Parenting

15 Questions All New Mothers Ask Themselves

by Ali Solomon
Updated: 
Originally Published: 
A close-up of a baby and its mother and a cat laying down in the background

As a new mom, I find that I have a lot of time on my hands. Not “clean the house do laundry practice proper hygiene” kind of time, more like “let my mind wander while waiting for the Keurig” time. Time to ponder the aspects of parenting that make no sense to me. A few months into my new routine, I am still baffled by these motherhood questions, the answers to which may forever be a mystery:

1. What exactly is BPA? Is it like asbestos? Gluten? All I know is that it’s bad, and that I should avoid it at all costs.

2. Why doesn’t anyone want to hear my birth story? It’s pretty exciting. No takers? I know the word “episiotomy” causes people’s sex organs to shrivel up and die, and that I should save my lactation stories for my first post-partum dinner party, but really. No one wants to hear about my triumph over agonizing pain? Or learn what color my amniotic fluid was? Anyone? Anyone?

3. Do all mothers think their newborns are cute? Because sometimes they look like a Cabbage Patch version of Gollum. Still cute? Yes? Just checking.

4. Why are baby clothes so complicated? We need to change them 15 times a day, and yet there are so many snaps and fasteners that by the time I’ve reassembled the baby into her onesie, she’s soiled herself again. Know who can get their clothes off fast? Strippers. Why can’t clothing designers take a page from their book and make baby outfits with tear-away Velcro?

5. Why do I own no fewer than 20 varieties of pacifiers, and yet my baby will only use the same one? And why has this particular pacifier just been discontinued?

6. Does the baby going to bed at 1 a.m. and waking up at 4 a.m. count as “sleeping through the night?”
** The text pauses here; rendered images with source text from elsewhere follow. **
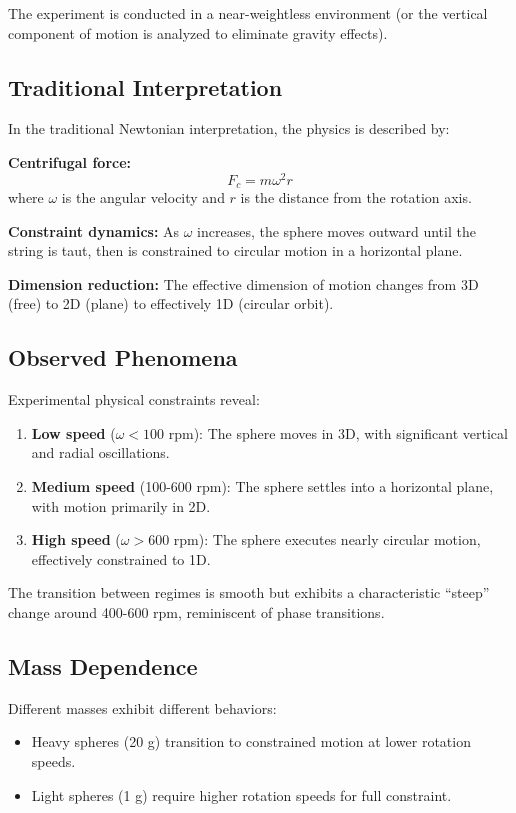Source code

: \documentclass[12pt,a4paper]{article}
\begin{document}
The experiment is conducted in a near-weightless environment (or the vertical component of motion is analyzed to eliminate gravity effects).

\subsection{Traditional Interpretation}

In the traditional Newtonian interpretation, the physics is described by:

\textbf{Centrifugal force:}
\begin{equation}
    F_c = m\omega^2 r
\end{equation}
where $\omega$ is the angular velocity and $r$ is the distance from the rotation axis.

\textbf{Constraint dynamics:} As $\omega$ increases, the sphere moves outward until the string is taut, then is constrained to circular motion in a horizontal plane.

\textbf{Dimension reduction:} The effective dimension of motion changes from 3D (free) to 2D (plane) to effectively 1D (circular orbit).

\subsection{Observed Phenomena}

Experimental physical constraints reveal:
\begin{enumerate}
    \item \textbf{Low speed} ($\omega < 100$ rpm): The sphere moves in 3D, with significant vertical and radial oscillations.
    \item \textbf{Medium speed} (100-600 rpm): The sphere settles into a horizontal plane, with motion primarily in 2D.
    \item \textbf{High speed} ($\omega > 600$ rpm): The sphere executes nearly circular motion, effectively constrained to 1D.
\end{enumerate}

The transition between regimes is smooth but exhibits a characteristic ``steep'' change around 400-600 rpm, reminiscent of phase transitions.

\subsection{Mass Dependence}

Different masses exhibit different behaviors:
\begin{itemize}
    \item Heavy spheres (20 g) transition to constrained motion at lower rotation speeds.
    \item Light spheres (1 g) require higher rotation speeds for full constraint.
\end{itemize}
\end{document}
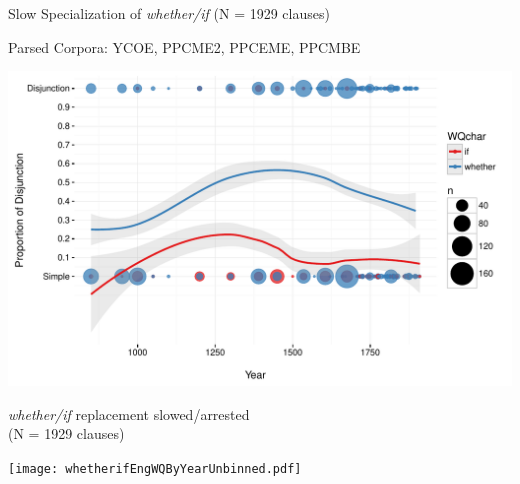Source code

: \documentclass[hyperref={pdfpagelabels=false}]{beamer}
\begin{document}
\begin{frame}{Slow Specialization of \textsl{whether/if} (N = 1929 clauses)} 


\begin{center}
 \small{Parsed Corpora: YCOE, PPCME2, PPCEME, PPCMBE \nocite{ycoe,ppcme2,ppceme,ppcmbe}}

\includegraphics[width=1.1\textwidth]{whetherifEngDisjByYear.pdf}

\end{center}
\end{frame}

\begin{frame}{\textsl{whether/if} replacement slowed/arrested\\\small{(N = 1929 clauses)}}



\texttt{[image: whetherifEngWQByYearUnbinned.pdf]}

\end{frame}
\end{document}
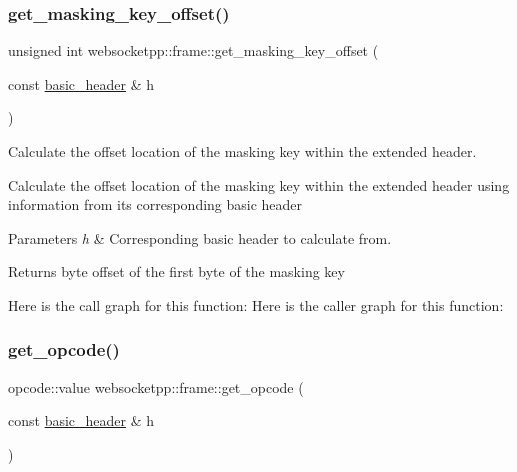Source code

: \subsubsection{\texorpdfstring{get\+\_\+masking\+\_\+key\+\_\+offset()}{get\_masking\_key\_offset()}}
{\footnotesize\ttfamily unsigned int websocketpp\+::frame\+::get\+\_\+masking\+\_\+key\+\_\+offset (\begin{DoxyParamCaption}\item[{const \mbox{\hyperlink{structwebsocketpp_1_1frame_1_1basic__header}{basic\+\_\+header}} \&}]{h }\end{DoxyParamCaption})\hspace{0.3cm}{\ttfamily [inline]}}



Calculate the offset location of the masking key within the extended header. 

Calculate the offset location of the masking key within the extended header using information from its corresponding basic header


\begin{DoxyParams}{Parameters}
{\em h} & Corresponding basic header to calculate from.\\
\hline
\end{DoxyParams}
\begin{DoxyReturn}{Returns}
byte offset of the first byte of the masking key 
\end{DoxyReturn}
Here is the call graph for this function\+:
Here is the caller graph for this function\+:
\mbox{\label{namespacewebsocketpp_1_1frame_a235192baaf86f38158dc33f178c04661}} 
\subsubsection{\texorpdfstring{get\+\_\+opcode()}{get\_opcode()}}
{\footnotesize\ttfamily opcode\+::value websocketpp\+::frame\+::get\+\_\+opcode (\begin{DoxyParamCaption}\item[{const \mbox{\hyperlink{structwebsocketpp_1_1frame_1_1basic__header}{basic\+\_\+header}} \&}]{h }\end{DoxyParamCaption})\hspace{0.3cm}{\ttfamily [inline]}}



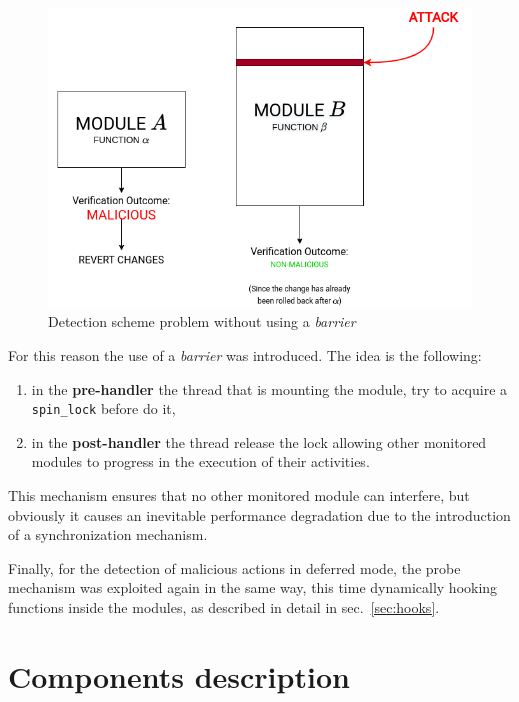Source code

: \documentclass{article}
\begin{document}
	\begin{figure}[!htbp]
		\centering
		\includegraphics[scale=0.4]{concurrency}
		\caption{Detection scheme problem without using a \textit{barrier}}
		\label{fig:concurrency}
	\end{figure}

	For this reason the use of a \textit{barrier} was introduced. The idea is the following:
	\begin{enumerate}
		\item in the \textbf{pre-handler} the thread that is mounting the module, try to acquire a \texttt{spin\_lock}
		before do it,
		\item in the \textbf{post-handler} the thread release the lock allowing other monitored modules to progress in
		the execution of their activities.
	\end{enumerate}

	This mechanism ensures that no other monitored module can interfere, but obviously it causes an inevitable performance degradation due to the introduction of a synchronization mechanism.

	Finally, for the detection of malicious actions in deferred mode, the probe mechanism was exploited again in the
	same way, this time dynamically hooking functions inside the modules, as described in detail in
	sec.~\ref{sec:hooks}.

	\section{Components description}
\end{document}
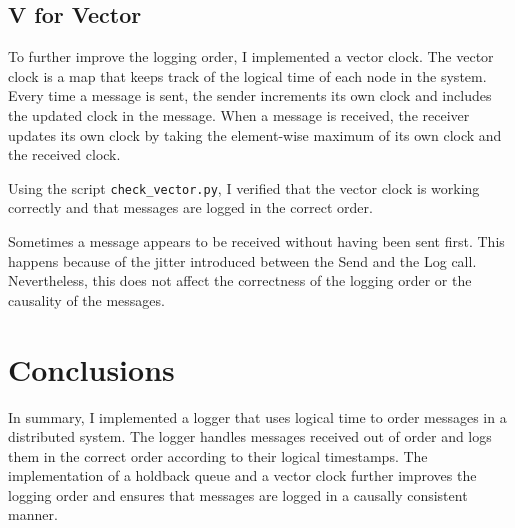 \documentclass[a4paper, 11pt]{article}
\begin{document}
\subsection{V for Vector}
To further improve the logging order, I implemented a vector clock. The vector clock is a map that keeps track of the logical time of each node in the system. Every time a message is sent, the sender increments its own clock and includes the updated clock in the message. When a message is received, the receiver updates its own clock by taking the element-wise maximum of its own clock and the received clock.

Using the script \texttt{check_vector.py}, I verified that the vector clock is working correctly and that messages are logged in the correct order.

Sometimes a message appears to be received without having been sent first. This happens because of the jitter introduced between the Send and the Log call. Nevertheless, this does not affect the correctness of the logging order or the causality of the messages.

\section{Conclusions}

In summary, I implemented a logger that uses logical time to order messages in a distributed system. The logger handles messages received out of order and logs them in the correct order according to their logical timestamps. The implementation of a holdback queue and a vector clock further improves the logging order and ensures that messages are logged in a causally consistent manner.
\end{document}
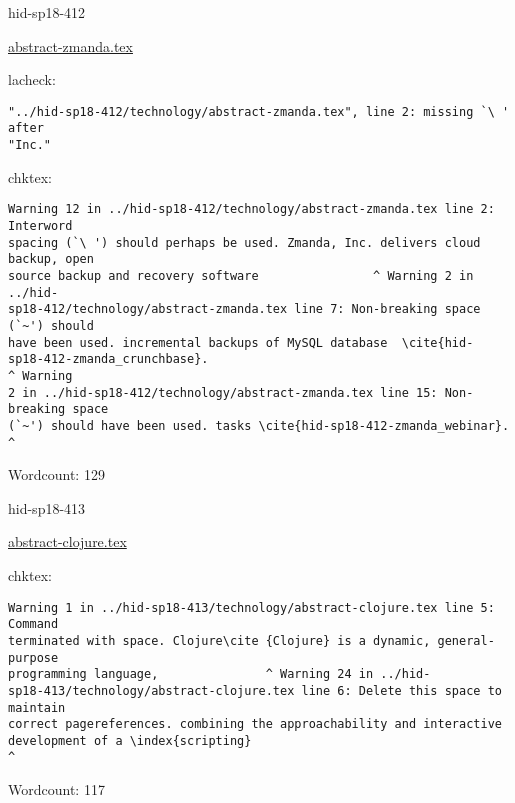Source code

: 

\begin{IU}

hid-sp18-412

\href{https://github.com/cloudmesh-community/hid-sp18-412/blob/master//technology/abstract-zmanda.tex}{abstract-zmanda.tex}

 
lacheck:
\begin{tiny}
\begin{verbatim}
"../hid-sp18-412/technology/abstract-zmanda.tex", line 2: missing `\ ' after
"Inc."
\end{verbatim}
\end{tiny}
chktex:
\begin{tiny}
\begin{verbatim}
Warning 12 in ../hid-sp18-412/technology/abstract-zmanda.tex line 2: Interword
spacing (`\ ') should perhaps be used. Zmanda, Inc. delivers cloud backup, open
source backup and recovery software                ^ Warning 2 in ../hid-
sp18-412/technology/abstract-zmanda.tex line 7: Non-breaking space (`~') should
have been used. incremental backups of MySQL database  \cite{hid-
sp18-412-zmanda_crunchbase}.                                          ^ Warning
2 in ../hid-sp18-412/technology/abstract-zmanda.tex line 15: Non-breaking space
(`~') should have been used. tasks \cite{hid-sp18-412-zmanda_webinar}.        ^
\end{verbatim}
\end{tiny}

Wordcount: 129

\end{IU}



\begin{IU}

hid-sp18-413

\href{https://github.com/cloudmesh-community/hid-sp18-413/blob/master//technology/abstract-clojure.tex}{abstract-clojure.tex}

 
chktex:
\begin{tiny}
\begin{verbatim}
Warning 1 in ../hid-sp18-413/technology/abstract-clojure.tex line 5: Command
terminated with space. Clojure\cite {Clojure} is a dynamic, general-purpose
programming language,               ^ Warning 24 in ../hid-
sp18-413/technology/abstract-clojure.tex line 6: Delete this space to maintain
correct pagereferences. combining the approachability and interactive
development of a \index{scripting}
^
\end{verbatim}
\end{tiny}

Wordcount: 117

\end{IU}

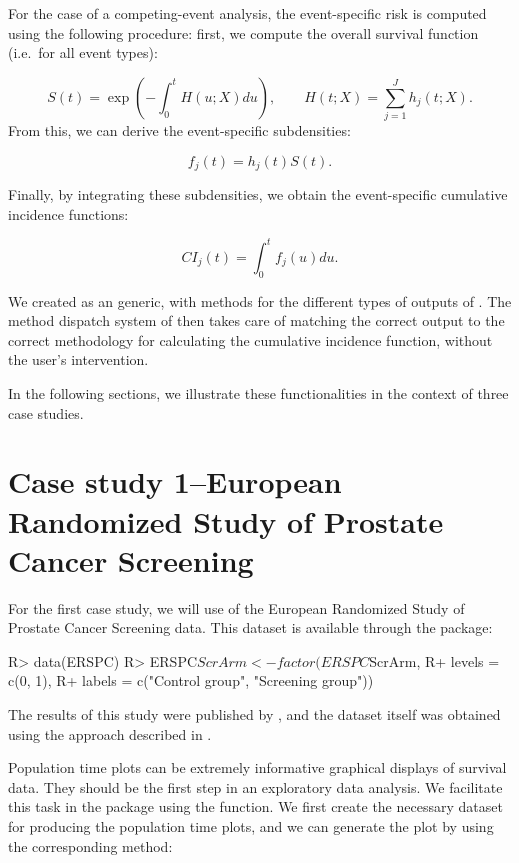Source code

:\documentclass[
]{jss}
\begin{document}
For the case of a competing-event analysis, the event-specific risk is
computed using the following procedure: first, we compute the overall
survival function (i.e.~for all event types):

\[ S(t) = \exp\left(-\int_0^t H(u;X) du\right),\qquad H(t;X) = \sum_{j=1}^J h_j(t;X).\]
From this, we can derive the event-specific subdensities:

\[ f_j(t) = h_j(t)S(t).\]

Finally, by integrating these subdensities, we obtain the event-specific
cumulative incidence functions:

\[ CI_j(t) = \int_0^t f_j(u)du.\]

We created  as an  generic, with methods for
the different types of outputs of . The method
dispatch system of  then takes care of matching the correct
output to the correct methodology for calculating the cumulative
incidence function, without the user's intervention.

In the following sections, we illustrate these functionalities in the
context of three case studies.

\hypertarget{case-study-1european-randomized-study-of-prostate-cancer-screening}{%
\section{Case study 1--European Randomized Study of Prostate Cancer
Screening}\label{case-study-1european-randomized-study-of-prostate-cancer-screening}}

For the first case study, we will use of the European Randomized Study
of Prostate Cancer Screening data. This dataset is available through the
 package:

\begin{CodeChunk}

\begin{CodeInput}
R> data(ERSPC)
R> ERSPC$ScrArm <- factor(ERSPC$ScrArm, 
R+                        levels = c(0, 1), 
R+                        labels = c("Control group", "Screening group"))
\end{CodeInput}
\end{CodeChunk}

The results of this study were published by
\citep{schroder2009screening}, and the dataset itself was obtained using
the approach described in \citep{liu2014recovering}.

Population time plots can be extremely informative graphical displays of
survival data. They should be the first step in an exploratory data
analysis. We facilitate this task in the  package using
the  function. We first create the necessary dataset for
producing the population time plots, and we can generate the plot by
using the corresponding  method:
\end{document}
7. Why is it that the second I get my kid to sleep for the night, I immediately turn into Inspector Clouseau and begin stumbling around her room, bumping into anything that makes loud noises or flashes light?

8. Who comes up with the jingles for toys? It really bothers me when they don’t even try to rhyme or have a consistent meter. My kid has a lot of toys that punctuate their verses with giggling. This seems like lazy songwriting. Also, wouldn’t these companies sell more toys if they were voiced by more appealing people, like British schoolchildren or Morgan Freeman?

9. Will I ever be able to say the word “nipple” in everyday conversation without blushing like a tween? The new phrases that have entered my vocabulary, like “nipple confusion,” “breast pump,” “co-sleeper,” and “rash cream,” make me feel less like a new mother and more like the production assistant for a porn flick.

10. How many calories are in a placenta? When people eat it, do they cook it first, maybe sauté it with vegetables, or do they gulp it down raw, like a hardcore fitness guru swallowing raw eggs?

11. Is there a way to keep my nursing curtain from turning into a Dutch oven? Because it’s getting steamy in there.

12. How important is it to know my baby’s stats? I have no idea what “percentile” she is in for anything, so I’ve been making it up: My baby is 85th percentile in ‘leg chub,’ 98th percentile in ‘lung capacity,’ and 5th percentile in ‘sleeping through the night.’

13. Why don’t even the simplest of toys come assembled? Seriously, do toy manufacturers not see the irony of my needing a tool set to put together a toy tool set?

14. Why is there a product called the “Baby Bullet?” Those are two words that should never go together, like “organic cookies” or “interrupted sleep.”

15. It gets easier… right? I hear toddlers and teenagers are much easier to manage. For now, I’m choosing to believe this.